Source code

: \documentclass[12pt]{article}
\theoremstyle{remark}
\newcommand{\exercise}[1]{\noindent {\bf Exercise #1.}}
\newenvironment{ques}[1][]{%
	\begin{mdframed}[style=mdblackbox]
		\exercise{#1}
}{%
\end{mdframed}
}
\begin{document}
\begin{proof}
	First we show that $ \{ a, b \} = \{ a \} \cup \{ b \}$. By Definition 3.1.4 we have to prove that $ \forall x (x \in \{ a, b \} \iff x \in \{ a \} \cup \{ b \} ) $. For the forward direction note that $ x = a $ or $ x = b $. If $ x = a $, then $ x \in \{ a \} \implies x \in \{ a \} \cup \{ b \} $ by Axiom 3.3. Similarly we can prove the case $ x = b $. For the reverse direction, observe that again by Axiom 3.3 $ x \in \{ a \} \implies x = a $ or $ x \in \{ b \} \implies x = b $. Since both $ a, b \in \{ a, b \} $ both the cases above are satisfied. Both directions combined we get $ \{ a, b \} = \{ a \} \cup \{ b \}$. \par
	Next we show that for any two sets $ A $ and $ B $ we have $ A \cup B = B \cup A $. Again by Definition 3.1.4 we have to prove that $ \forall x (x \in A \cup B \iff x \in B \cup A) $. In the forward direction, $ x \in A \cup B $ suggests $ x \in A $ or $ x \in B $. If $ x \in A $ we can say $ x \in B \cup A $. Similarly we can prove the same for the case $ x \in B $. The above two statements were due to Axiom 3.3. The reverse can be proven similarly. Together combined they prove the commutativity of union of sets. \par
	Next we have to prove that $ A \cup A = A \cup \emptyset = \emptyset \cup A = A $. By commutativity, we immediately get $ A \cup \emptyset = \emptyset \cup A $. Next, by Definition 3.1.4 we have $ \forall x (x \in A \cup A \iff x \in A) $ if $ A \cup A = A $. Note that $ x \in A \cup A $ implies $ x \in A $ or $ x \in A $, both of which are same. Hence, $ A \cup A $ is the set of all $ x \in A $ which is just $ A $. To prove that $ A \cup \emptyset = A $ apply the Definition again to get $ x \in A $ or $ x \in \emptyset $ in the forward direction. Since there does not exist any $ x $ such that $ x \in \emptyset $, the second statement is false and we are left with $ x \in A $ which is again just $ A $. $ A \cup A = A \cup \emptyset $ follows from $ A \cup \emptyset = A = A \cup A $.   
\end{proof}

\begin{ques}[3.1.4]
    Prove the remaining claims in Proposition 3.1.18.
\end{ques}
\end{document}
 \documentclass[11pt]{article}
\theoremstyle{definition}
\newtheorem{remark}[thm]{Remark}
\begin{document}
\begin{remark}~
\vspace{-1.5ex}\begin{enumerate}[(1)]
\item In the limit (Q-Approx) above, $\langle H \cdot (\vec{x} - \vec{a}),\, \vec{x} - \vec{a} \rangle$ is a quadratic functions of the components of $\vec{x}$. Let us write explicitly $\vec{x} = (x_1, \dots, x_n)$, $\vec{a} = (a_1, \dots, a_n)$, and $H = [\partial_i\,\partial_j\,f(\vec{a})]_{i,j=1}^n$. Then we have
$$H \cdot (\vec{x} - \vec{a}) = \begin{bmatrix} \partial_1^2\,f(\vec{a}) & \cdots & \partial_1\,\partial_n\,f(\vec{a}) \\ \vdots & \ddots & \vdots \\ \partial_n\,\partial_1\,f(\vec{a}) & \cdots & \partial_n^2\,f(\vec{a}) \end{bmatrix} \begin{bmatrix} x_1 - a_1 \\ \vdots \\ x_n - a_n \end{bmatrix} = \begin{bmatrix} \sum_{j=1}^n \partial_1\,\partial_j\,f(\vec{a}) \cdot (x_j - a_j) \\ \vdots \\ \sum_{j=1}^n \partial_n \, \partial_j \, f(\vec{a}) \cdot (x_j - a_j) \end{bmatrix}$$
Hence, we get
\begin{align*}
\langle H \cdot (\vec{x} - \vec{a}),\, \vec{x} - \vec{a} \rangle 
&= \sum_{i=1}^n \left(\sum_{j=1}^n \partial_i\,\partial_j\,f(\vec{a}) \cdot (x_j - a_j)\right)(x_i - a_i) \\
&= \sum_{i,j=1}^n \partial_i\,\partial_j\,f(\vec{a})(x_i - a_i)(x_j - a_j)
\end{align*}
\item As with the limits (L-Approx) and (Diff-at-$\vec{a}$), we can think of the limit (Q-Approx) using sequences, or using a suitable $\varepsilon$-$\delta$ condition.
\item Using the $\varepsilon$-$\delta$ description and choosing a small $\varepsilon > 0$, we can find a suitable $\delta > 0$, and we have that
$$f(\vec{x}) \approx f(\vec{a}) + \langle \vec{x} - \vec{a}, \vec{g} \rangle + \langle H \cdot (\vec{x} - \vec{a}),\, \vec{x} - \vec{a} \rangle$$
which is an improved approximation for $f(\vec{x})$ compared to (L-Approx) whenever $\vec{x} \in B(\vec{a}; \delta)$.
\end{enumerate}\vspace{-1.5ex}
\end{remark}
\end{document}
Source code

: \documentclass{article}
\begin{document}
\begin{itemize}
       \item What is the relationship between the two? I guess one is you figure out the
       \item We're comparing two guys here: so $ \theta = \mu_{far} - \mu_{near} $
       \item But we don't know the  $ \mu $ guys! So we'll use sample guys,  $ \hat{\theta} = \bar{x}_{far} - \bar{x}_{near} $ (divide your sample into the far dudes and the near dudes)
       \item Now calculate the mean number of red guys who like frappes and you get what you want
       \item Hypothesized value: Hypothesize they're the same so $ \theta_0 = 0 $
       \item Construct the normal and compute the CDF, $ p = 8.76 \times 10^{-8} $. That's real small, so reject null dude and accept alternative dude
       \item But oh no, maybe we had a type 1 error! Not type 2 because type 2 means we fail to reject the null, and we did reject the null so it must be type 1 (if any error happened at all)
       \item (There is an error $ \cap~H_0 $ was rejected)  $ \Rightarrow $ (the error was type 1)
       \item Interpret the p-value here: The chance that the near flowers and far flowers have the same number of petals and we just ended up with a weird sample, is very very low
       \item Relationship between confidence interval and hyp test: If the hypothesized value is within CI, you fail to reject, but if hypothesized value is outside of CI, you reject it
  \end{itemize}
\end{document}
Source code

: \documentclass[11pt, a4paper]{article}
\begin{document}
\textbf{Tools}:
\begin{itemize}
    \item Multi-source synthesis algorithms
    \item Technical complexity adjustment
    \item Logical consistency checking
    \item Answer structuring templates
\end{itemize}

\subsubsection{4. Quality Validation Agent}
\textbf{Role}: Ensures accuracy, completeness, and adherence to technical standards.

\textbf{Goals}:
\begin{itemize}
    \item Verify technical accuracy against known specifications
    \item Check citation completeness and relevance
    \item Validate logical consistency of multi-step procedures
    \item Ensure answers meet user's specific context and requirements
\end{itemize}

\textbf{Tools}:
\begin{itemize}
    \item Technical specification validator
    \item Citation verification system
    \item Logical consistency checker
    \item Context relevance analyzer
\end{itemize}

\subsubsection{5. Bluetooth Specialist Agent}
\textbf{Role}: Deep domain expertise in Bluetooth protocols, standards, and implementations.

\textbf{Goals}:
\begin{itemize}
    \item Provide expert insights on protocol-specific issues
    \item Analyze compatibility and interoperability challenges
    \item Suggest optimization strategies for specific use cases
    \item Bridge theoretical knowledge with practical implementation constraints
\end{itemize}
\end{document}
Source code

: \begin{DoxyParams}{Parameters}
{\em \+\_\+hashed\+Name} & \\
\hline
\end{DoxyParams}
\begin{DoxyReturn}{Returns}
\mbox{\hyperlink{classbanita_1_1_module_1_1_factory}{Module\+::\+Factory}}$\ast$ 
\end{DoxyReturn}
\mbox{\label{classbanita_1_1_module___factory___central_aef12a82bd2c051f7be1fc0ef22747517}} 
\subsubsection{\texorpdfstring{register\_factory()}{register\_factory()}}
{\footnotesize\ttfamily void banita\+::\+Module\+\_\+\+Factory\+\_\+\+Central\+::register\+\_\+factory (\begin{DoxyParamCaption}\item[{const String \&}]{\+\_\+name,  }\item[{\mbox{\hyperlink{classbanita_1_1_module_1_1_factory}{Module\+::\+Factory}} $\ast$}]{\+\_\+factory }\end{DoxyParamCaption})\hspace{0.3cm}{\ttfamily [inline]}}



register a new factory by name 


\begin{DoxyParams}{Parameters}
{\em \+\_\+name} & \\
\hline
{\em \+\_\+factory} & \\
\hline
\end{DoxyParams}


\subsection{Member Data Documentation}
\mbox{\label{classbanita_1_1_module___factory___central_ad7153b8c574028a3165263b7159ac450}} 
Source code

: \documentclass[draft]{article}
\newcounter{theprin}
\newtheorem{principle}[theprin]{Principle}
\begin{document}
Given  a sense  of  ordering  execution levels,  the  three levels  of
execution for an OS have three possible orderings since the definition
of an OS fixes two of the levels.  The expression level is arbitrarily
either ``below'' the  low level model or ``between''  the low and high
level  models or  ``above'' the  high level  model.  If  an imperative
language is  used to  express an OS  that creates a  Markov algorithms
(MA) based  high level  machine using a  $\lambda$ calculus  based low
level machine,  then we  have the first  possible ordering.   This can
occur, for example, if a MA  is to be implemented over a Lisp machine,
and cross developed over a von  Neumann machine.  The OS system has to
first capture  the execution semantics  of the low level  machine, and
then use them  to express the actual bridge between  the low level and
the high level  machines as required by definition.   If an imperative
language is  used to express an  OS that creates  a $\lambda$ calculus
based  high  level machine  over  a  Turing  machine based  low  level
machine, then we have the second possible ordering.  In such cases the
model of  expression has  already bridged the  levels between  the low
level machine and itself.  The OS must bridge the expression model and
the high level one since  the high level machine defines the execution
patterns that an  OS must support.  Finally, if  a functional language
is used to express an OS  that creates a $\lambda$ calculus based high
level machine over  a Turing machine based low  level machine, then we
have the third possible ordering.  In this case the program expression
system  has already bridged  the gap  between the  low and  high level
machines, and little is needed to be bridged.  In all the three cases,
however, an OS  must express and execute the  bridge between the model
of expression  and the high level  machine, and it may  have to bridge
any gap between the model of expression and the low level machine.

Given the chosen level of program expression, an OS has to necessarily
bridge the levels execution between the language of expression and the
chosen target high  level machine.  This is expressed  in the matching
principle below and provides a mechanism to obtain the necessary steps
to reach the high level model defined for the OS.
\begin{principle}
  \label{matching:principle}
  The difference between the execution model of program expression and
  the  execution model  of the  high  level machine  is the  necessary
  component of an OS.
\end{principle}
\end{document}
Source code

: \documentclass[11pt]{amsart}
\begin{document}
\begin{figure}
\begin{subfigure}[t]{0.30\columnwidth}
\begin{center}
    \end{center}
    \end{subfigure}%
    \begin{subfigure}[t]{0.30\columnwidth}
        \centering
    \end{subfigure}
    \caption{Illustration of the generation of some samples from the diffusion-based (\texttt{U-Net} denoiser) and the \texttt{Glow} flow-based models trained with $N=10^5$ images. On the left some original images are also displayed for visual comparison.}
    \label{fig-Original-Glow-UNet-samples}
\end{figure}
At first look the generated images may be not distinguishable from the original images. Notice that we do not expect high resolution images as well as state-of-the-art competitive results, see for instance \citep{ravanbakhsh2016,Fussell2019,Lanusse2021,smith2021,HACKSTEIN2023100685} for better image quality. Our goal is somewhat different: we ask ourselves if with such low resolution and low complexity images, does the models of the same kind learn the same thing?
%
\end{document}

Problem to solve >> Transcribe the records above from the line holding "figure out the" down to the line holding "accept alternative dude", inclusive, without adding anything.

Solution for this exercise >>
       \item What is the relationship between the two? I guess one is you figure out the
       \item We're comparing two guys here: so $ \theta = \mu_{far} - \mu_{near} $
       \item But we don't know the  $ \mu $ guys! So we'll use sample guys,  $ \hat{\theta} = \bar{x}_{far} - \bar{x}_{near} $ (divide your sample into the far dudes and the near dudes)
       \item Now calculate the mean number of red guys who like frappes and you get what you want
       \item Hypothesized value: Hypothesize they're the same so $ \theta_0 = 0 $
       \item Construct the normal and compute the CDF, $ p = 8.76 \times 10^{-8} $. That's real small, so reject null dude and accept alternative dude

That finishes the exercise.